Customer Retention Analysis: The Indispensable Metrics You Need to Know

by Grace Miller |

Customer Retention Analysis in a Post Covid World

We are in times when customer spending is at an all-time low. This is why customer retention is more important than ever. In a post covid world, brands need to be situationally aware, authentic, and data-driven to provide a more hyper-personalized, high touchpoint, and interactive approach to establish brand loyalty and solid customer engagement. Highly adaptable and flexible brands that embrace the new reality will more likely have the market edge as the industry is coping with unprecedented times. 

Businesses that have thrived throughout the pandemic are the ones that have pivoted to meet and exceed their customers’ shifting preferences. Some strategies to improve customer retention in a post covid world are listening to the customers and implementing their feedback, engaging through social media where customers leave reviews, discuss buying decisions and express their opinion about a brand, focusing on omnichannel solutions, and adding an element of surprise and delight and offer lucrative and value-added rewards through effective loyalty programs.

In this highly competitive, dog-eat-dog business environment, customer retention is king. Simply stated, customer retention is the act of bringing customers back for more, but customer retention analysis and tracking is anything but simple. And, after all, if you can’t measure customer retention, you can’t manage it, and if you can’t manage it, you can’t harness the power of retention marketing to grow your business. Approximately 65 percent of a company’s revenue comes from the repeat business of existing customers, so stop neglecting your most valuable clients.

Retention Marketing Metrics are More Important Than You Think

According to a recent U.S. News and World Report study, a typical American business will lose 15% of its customers each year. In order to survive and flourish, a company must increase the retention rate of its existing customers as well as encourage these regular customers to refer new clients to its business. Whether an existing client has made only one purchase or twenty, retention marketing helps you bring them back for repeat business.

A customer retention rate is the percentage of a company’s existing customers who are kept or retained during a measured period, and it indicates how well the company is doing in generating loyalty among its customer base. Can you measure loyalty? You sure can, with the help of customer retention analysis. You just need to set metrics. Here are three of the most important customer retention metrics you need to measure repeat purchase behavior:

Repeat Customer Rate

The Repeat Customer Rate (RCR) is the backbone of retention marketing and measures the percentage of customers who are willing to make a second purchase from you. The higher this metric is, the more likely it is that customers will return to you.
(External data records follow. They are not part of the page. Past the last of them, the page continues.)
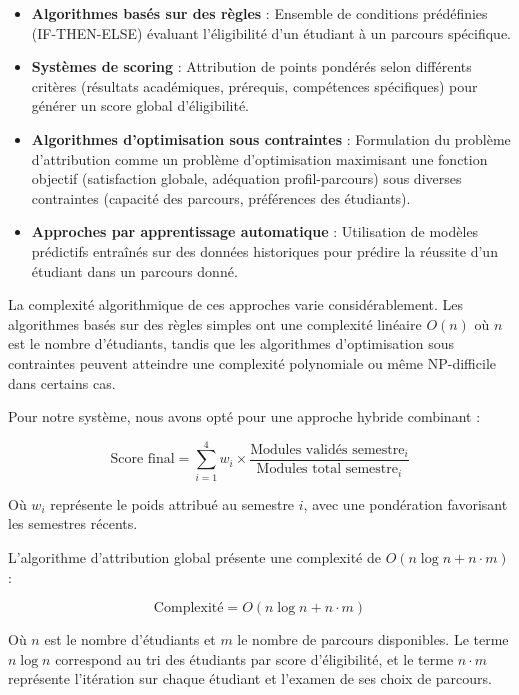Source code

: \documentclass[french,12pt]{report} %
\begin{document}
\begin{itemize}
    \item \textbf{Algorithmes basés sur des règles} : Ensemble de conditions prédéfinies (IF-THEN-ELSE) évaluant l'éligibilité d'un étudiant à un parcours spécifique.
    
    \item \textbf{Systèmes de scoring} : Attribution de points pondérés selon différents critères (résultats académiques, prérequis, compétences spécifiques) pour générer un score global d'éligibilité.
    
    \item \textbf{Algorithmes d'optimisation sous contraintes} : Formulation du problème d'attribution comme un problème d'optimisation maximisant une fonction objectif (satisfaction globale, adéquation profil-parcours) sous diverses contraintes (capacité des parcours, préférences des étudiants).
    
    \item \textbf{Approches par apprentissage automatique} : Utilisation de modèles prédictifs entraînés sur des données historiques pour prédire la réussite d'un étudiant dans un parcours donné.
\end{itemize}

La complexité algorithmique de ces approches varie considérablement. Les algorithmes basés sur des règles simples ont une complexité linéaire $O(n)$ où $n$ est le nombre d'étudiants, tandis que les algorithmes d'optimisation sous contraintes peuvent atteindre une complexité polynomiale ou même NP-difficile dans certains cas.

Pour notre système, nous avons opté pour une approche hybride combinant :

\begin{equation}
\text{Score final} = \sum_{i=1}^{4} w_i \times \frac{\text{Modules validés semestre}_i}{\text{Modules total semestre}_i}
\end{equation}

Où $w_i$ représente le poids attribué au semestre $i$, avec une pondération favorisant les semestres récents.

L'algorithme d'attribution global présente une complexité de $O(n \log n + n \cdot m)$ :

\begin{equation}
\text{Complexité} = O(n \log n + n \cdot m)
\end{equation}

Où $n$ est le nombre d'étudiants et $m$ le nombre de parcours disponibles. Le terme $n \log n$ correspond au tri des étudiants par score d'éligibilité, et le terme $n \cdot m$ représente l'itération sur chaque étudiant et l'examen de ses choix de parcours.
\end{document}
In order to calculate your RCR, you need two pieces of information:

  1. The number of customers who have made more than one purchase in a given time frame (typically 12 months)
  2. The total number of customers in that same time frame

Your Repeat Customer Rate is the number of customers with more than one purchase divided by the total number of customers. What makes your RCR metric so important is the fact that repeat customers comprise about 8% of your customer base, yet they are responsible for generating over 40% of your annual revenue. It’s like a snapshot of your entire retention marketing strategy and a litmus test of its effectiveness.

Customer retention analytics: repeat customer rate

Purchase Frequency Metric

The Purchase Frequency (PF) is tied to your repeat customer rate, and your retention rate will fall if the purchase frequency falls. Your PF indicates how often the average shopper buys something from you. It can be calculated by dividing the total number of orders you received in a one-year period by the total number of customers you had that year. The Purchase Frequency measures how often customers are coming back to buy from your store, so naturally, it is higher among repeat customers.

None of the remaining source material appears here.